_Your objective_.
Where a line below includes the word "transparent", copy that line.

Stored data entries:
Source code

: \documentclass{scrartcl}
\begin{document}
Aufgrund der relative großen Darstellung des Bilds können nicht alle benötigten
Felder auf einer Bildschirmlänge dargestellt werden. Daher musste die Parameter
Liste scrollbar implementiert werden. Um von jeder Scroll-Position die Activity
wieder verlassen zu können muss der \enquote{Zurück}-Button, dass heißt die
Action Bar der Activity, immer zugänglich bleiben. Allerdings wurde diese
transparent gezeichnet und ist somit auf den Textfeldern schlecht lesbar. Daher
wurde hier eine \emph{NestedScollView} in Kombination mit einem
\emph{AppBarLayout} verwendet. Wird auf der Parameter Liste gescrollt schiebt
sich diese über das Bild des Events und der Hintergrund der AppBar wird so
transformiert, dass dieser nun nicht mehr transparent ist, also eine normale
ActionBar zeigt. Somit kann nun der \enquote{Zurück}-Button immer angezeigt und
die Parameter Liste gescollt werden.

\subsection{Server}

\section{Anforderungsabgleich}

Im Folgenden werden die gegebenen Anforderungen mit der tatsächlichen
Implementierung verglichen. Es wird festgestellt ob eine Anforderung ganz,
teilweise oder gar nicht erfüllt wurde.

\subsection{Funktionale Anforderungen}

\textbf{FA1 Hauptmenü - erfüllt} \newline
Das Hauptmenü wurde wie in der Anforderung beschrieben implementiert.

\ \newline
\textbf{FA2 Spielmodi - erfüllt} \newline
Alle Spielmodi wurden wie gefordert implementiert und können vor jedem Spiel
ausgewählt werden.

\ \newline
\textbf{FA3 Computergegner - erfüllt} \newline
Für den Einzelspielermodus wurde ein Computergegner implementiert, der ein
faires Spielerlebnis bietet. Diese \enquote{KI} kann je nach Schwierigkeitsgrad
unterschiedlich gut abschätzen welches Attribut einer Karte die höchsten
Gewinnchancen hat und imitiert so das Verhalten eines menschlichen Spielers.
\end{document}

_Expected output_.
transparent gezeichnet und ist somit auf den Textfeldern schlecht lesbar. Daher
transformiert, dass dieser nun nicht mehr transparent ist, also eine normale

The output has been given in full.